AIXTRON makes very specialized and high-tech equipment for the production of other high-tech products: AIXTRON lasers are used in 3D sensing for virtual and augmented reality in modern consumer electronics or as light sources for optical data transfer in IT and telecommunications. Developments such as autonomous driving will not be possible without laser, chips and LED’s which can be made with AIXTRON equipment. Moreover AIXTRON equipment is also used to make components for the power electrics industry, think of electric vehicles, charging stations and wind turbines.
However their main driver of revenue is the production of equipment for the metalorganic chemical vapor deposition of materials (MOCVD), which is used for the production of thin films which are needed in semiconductors. Semiconductors can have greater electrical conductivity than insulators but less than normal conductors, and are mostly used as a base material for microchips and other electronic devices. This is the main reason why Frits van Hout, Executive Vice President of ASML, is a member of the supervisory board of AIXTRON SE. While ASML has been thriving and has seen an increase in growth, AIXTRON has had troubles to really take off. Their stock has been slightly volatile last year, although contained by support around a price of 7.5 and resistance at 10.5, their share price is not a steady factor.
In 2017 Aixtron spun-off its OLED division to a new daughter-company named APEVA. With OVPD technology, AIXTRON has a process that can be used to produce OLED’s.

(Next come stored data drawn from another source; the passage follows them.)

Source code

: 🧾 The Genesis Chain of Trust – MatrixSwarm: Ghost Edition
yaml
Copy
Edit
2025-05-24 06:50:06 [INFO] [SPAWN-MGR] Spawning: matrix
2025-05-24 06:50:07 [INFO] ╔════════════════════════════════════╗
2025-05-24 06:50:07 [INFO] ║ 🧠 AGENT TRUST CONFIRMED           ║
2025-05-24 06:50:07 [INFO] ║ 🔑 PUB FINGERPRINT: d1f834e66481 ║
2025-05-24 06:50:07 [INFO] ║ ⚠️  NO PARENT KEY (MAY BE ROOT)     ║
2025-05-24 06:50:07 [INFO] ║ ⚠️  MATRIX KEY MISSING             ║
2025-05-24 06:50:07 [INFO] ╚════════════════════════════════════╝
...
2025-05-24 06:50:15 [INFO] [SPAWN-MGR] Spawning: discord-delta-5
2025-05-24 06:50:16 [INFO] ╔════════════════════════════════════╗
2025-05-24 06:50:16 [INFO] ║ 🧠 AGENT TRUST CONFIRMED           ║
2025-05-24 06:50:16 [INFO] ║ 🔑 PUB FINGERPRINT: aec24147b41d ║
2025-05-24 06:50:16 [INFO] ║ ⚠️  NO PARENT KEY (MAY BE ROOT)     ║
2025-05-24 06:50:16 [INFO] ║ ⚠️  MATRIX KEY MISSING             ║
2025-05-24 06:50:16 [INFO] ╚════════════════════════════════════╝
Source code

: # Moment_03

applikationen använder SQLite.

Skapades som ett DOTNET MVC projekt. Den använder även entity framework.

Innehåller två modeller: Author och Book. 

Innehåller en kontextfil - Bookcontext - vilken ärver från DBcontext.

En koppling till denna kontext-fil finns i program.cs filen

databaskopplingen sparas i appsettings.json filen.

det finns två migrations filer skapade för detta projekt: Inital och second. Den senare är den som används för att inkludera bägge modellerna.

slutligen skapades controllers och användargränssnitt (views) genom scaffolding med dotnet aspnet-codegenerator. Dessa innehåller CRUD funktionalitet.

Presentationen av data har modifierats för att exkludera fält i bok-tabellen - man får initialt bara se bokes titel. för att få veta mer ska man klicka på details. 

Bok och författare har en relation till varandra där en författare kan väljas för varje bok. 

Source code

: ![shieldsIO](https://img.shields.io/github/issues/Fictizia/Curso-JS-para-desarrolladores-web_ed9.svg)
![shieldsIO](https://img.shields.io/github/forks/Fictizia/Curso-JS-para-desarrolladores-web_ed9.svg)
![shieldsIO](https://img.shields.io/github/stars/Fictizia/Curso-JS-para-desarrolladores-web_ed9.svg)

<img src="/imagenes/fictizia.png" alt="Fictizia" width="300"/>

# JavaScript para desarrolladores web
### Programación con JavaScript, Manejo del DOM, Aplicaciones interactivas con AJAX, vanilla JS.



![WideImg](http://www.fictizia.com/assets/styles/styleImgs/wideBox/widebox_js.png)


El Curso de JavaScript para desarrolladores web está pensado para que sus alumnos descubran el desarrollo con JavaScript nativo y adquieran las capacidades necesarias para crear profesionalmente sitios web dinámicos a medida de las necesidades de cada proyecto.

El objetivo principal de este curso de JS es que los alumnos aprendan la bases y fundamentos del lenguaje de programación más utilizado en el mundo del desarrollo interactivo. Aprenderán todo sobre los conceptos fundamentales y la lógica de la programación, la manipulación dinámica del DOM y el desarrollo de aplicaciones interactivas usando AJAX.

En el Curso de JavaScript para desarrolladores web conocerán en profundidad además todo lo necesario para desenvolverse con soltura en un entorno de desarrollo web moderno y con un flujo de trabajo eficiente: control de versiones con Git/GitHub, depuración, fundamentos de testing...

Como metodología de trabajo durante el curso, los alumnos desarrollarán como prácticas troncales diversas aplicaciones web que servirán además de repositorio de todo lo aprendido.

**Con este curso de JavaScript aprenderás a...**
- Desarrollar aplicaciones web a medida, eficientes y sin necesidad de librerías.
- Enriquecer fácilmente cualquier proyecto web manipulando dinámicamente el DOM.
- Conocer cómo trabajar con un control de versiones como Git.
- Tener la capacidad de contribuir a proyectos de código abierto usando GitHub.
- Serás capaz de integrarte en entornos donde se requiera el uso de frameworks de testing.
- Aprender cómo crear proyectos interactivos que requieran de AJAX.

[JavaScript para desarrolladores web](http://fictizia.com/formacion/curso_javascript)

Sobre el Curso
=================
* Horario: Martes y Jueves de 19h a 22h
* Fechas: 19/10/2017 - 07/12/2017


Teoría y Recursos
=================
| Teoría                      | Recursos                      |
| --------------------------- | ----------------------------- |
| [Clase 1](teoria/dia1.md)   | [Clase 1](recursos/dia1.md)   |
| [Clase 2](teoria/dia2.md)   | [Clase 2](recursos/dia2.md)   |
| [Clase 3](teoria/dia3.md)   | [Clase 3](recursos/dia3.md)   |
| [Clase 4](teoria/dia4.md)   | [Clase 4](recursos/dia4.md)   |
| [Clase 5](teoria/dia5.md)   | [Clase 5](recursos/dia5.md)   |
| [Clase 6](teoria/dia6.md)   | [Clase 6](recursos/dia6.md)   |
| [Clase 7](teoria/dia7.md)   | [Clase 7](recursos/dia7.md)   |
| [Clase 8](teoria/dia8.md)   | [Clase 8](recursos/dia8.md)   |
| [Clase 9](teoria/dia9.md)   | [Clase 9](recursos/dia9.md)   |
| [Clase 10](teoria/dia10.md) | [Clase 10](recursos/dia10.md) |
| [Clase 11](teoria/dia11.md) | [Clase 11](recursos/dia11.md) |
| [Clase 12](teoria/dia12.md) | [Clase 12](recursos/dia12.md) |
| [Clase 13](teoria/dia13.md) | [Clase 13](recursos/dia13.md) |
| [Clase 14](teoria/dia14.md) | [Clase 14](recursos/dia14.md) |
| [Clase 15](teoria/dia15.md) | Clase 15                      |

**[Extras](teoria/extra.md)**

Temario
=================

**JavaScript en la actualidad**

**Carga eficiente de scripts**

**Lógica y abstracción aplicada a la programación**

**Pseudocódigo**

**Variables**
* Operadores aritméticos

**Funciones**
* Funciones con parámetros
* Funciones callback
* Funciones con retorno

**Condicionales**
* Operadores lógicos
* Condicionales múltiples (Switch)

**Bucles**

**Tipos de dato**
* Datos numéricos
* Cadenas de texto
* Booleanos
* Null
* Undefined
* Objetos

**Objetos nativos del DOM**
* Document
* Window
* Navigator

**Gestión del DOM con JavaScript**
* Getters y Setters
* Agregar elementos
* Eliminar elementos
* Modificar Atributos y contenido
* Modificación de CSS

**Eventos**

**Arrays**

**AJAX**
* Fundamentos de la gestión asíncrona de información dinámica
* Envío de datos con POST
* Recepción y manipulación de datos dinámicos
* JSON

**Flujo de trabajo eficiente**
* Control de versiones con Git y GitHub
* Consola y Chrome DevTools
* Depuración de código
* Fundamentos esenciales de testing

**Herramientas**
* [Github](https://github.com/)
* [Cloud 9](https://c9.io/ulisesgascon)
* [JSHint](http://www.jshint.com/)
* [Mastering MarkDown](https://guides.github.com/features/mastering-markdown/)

The OLED-market is emerging and is being boosted by multi-billion dollar players such as LG and Samsung. The display division of Samsung will invest $11 billion in QD-OLED facilities, to drastically reduce OLED panel production costs. This will offer a great opportunity for AIXTRON to gain even more market share in particularly Asia. With 70% of their revenue coming from Asia in the first nine months of 2019 (see figure 1), AIXTRON saw their European and American revenue drop drastically and seems particularly vulnerable for troubles in Asia. The Golden Investor is timorous on investing in Asia-dependent companies; where the financial crisis was partly resolved by an increase in orders from emerging markets in (South-Eastern) Asia. Now for the first time ever Asians take on significantly more debt, in emerging markets too. With increasing global trade uncertainty this could be a possible Achilles-heel for companies like AIXTRON.
With the trade war still not resolved the global economy and especially the Chinese economy has shown signs of slight weakness. And since China is the main driver of the world economy, this trade war can hurt the growth of new innovative technologies and thus hurt AIXTRON. However AIXTRON has good fundamentals to overcome possible setbacks. With a good cash position and a relatively low debt level AIXTRON stock seems a safe investment. N.B. AIXTRON is not known for paying dividends over their stock. While there finally seems to be a Phase I deal in the making The Golden Investor remains skeptical on further deals and with most tariffs still not off the table the manufacturing industry will need to take possible setbacks into account. Lets hope for the best in the upcoming elections, for now AIXTRON can be a good diversification for every portfolio with their future-proof and R&D-intense technologies.
Disclaimer: The writer of this article does not own AIXTRON SE (ETR:AIXA) stock, this article should not be interpreted as investment advice or anything like that.